The Ontario Labour Relations Act (the “LRA”) mandates province-wide multi-employer single-trade bargaining for the industrial, commercial, and institutional (the “ICI”) sector of the construction industry in Ontario. Under the current mandatory province-wide bargaining scheme, there can be only one bargaining agent for the employers (the “ErBA”) and one bargaining agent for the employees (the “EeBA”) for each trade. These provincial bargaining agents have exclusive bargaining rights for the trades they represent, and the collective agreements they negotiate will bind all employers and all unionized employees in the ICI sector in Ontario.

Fragmented Beginnings

To an outside observer, the current bargaining system in the ICI sector presents a confusing web of relationships, reflecting history, local practice and organic evolution, devoid of any logical or legal explanation. To fully appreciate how the current system works, it is important to understand its historical roots.

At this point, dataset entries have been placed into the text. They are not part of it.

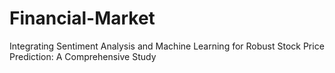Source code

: # Financial-Market
Integrating Sentiment Analysis and  Machine Learning for Robust Stock  Price Prediction: A Comprehensive  Study
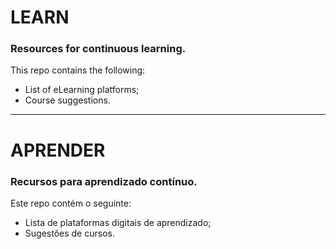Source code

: # LEARN
### Resources for continuous learning.
This repo contains the following:
- List of eLearning platforms;
- Course suggestions.

---

# APRENDER
### Recursos para aprendizado contínuo.
Este repo contém o seguinte:
- Lista de plataformas digitais de aprendizado;
- Sugestões de cursos.
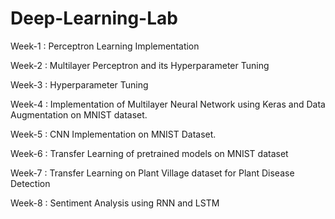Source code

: # Deep-Learning-Lab

Week-1 : Perceptron Learning Implementation 

Week-2 : Multilayer Perceptron and its Hyperparameter Tuning

Week-3 : Hyperparameter Tuning 

Week-4 : Implementation of Multilayer Neural Network using Keras and Data Augmentation on MNIST dataset.

Week-5 : CNN Implementation on MNIST Dataset.

Week-6 : Transfer Learning of pretrained models on MNIST dataset

Week-7 : Transfer Learning on Plant Village dataset for Plant Disease Detection

Week-8 : Sentiment Analysis using RNN and LSTM

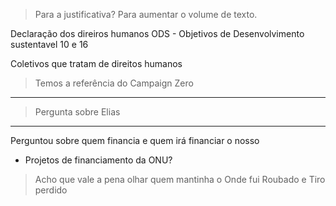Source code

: > Para a justificativa? Para aumentar o volume de texto.

Declaração dos direiros humanos
ODS - Objetivos de Desenvolvimento sustentavel 10 e 16

Coletivos que tratam de direitos humanos
> Temos a referência do Campaign Zero

---

> Pergunta sobre Elias

---

Perguntou sobre quem financia e quem irá financiar o nosso
- Projetos de financiamento da ONU?

> Acho que vale a pena olhar quem mantinha o Onde fui Roubado e Tiro perdido

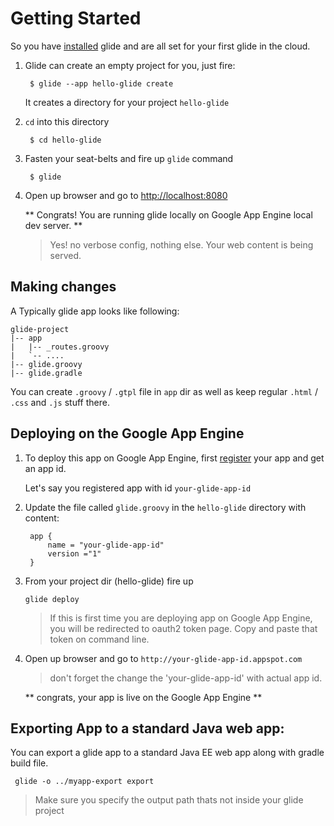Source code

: # Getting Started

So you have [installed](/docs/installing) glide and are all set for your first glide in the cloud.

1. Glide can create an empty project for you, just fire:

        $ glide --app hello-glide create

   It creates a directory for your project `hello-glide`

2. `cd` into this directory

        $ cd hello-glide

3. Fasten your seat-belts and fire up `glide` command

        $ glide

5. Open up browser and go to [http://localhost:8080](http://localhost:8080)

    ** Congrats! You are running glide locally on Google App Engine local dev server. **

    >Yes! no verbose config, nothing else. Your web content is being served.

## Making changes

A Typically glide app looks like following:

    glide-project
    |-- app
    |   |-- _routes.groovy
    |   `-- ....
    |-- glide.groovy
    |-- glide.gradle


You can create `.groovy` / `.gtpl` file in `app` dir as well as keep regular `.html` / `.css` and `.js` stuff there.


## Deploying on the Google App Engine

1. To deploy this app on Google App Engine, first [register](http://appengine.google.com) your app and get an app id.

    Let's say you registered app with id `your-glide-app-id`

2. Update the file called `glide.groovy` in the `hello-glide` directory with content:

        app {
            name = "your-glide-app-id"
            version ="1"
        }


3.  From your project dir (hello-glide) fire up

    `glide deploy`

     > If this is first time you are deploying app on Google App Engine, you will be redirected to oauth2 token page.
     > Copy and paste that token on command line.

4. Open up browser and go to  `http://your-glide-app-id.appspot.com`

    > don't forget the change the 'your-glide-app-id' with actual app id.

    ** congrats, your app is live on the Google App Engine **


## Exporting App to a standard Java web app:

You can export a glide app to a standard Java EE web app along with gradle build file.

     glide -o ../myapp-export export

> Make sure you specify the output path thats not inside your glide project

The current province-wide bargaining scheme is the product of a series of legislative reforms that sought to curtail the prevalent labour relations mischiefs in the construction industry during the 1960s and 1970s. The history of labour relations legislative reform in the construction industry in Ontario has been an attempt to replace a fragmented model based on individual employer labour relations with a more centralized multi-employer model reflecting the features peculiar to the construction industry.

Until 1977, the construction industry’s complexity was reflected in its fragmented traditional bargaining structure, and as such, two features characterized the bargaining structure in Ontario: (1) collective agreement applied to a local area; (2) each trade negotiated separately. However, this complex pattern of fragmented bargaining relationships created a considerable degree of instability, inter-union rivalry, and industrial conflict. For example, even though the construction industry during the 1960s represented about 7% of the non-agricultural labour force and 10% of total union membership, it accounted for nearly 17% of the person-days lost due to strikes.

The Franks’ Report

Despite strong pressures to retain local autonomy, the labour relations mischiefs of the 1960s and 1970s resulted in legislative reforms, transforming the bargaining structure. In the end, local bargaining patterns gave way to a province-wide labour relations model.

In 1976, an inquiry into the bargaining patterns in the construction industry was headed by Mr. Franks and resulted in a published report called the “Report of the Industrial Inquiry Commission into Bargaining Patterns in the Construction Industry in Ontario.” This report is often referred to as the “Franks’ Report.” The Franks’ Report stemmed from a recommendation from the representatives from both management and unions that “a system of wider-area bargaining be introduced into the construction industry” in response to the labour relations mischiefs. Mr. Franks engaged in an extensive series of consultations with the parties and called for briefs from unions, employers, and groups of purchasers of construction services. Each of the three briefs submitted supported a change to province-wide bargaining by trade. As such, Mr. Franks recommended a province-wide multi-employer single-trade bargaining scheme in the ICI sector.

A New Bargaining Model

The Franks’ Report resulted in the 1977 Amendment to the LRA to address the fragmented bargaining structure by consolidating the ICI sector collective bargaining on a province-wide basis by trade. The new mandatory province-wide bargaining scheme required employers and unions to designate province-wide bargaining agents who were vested with exclusive bargaining rights for the trades they represented.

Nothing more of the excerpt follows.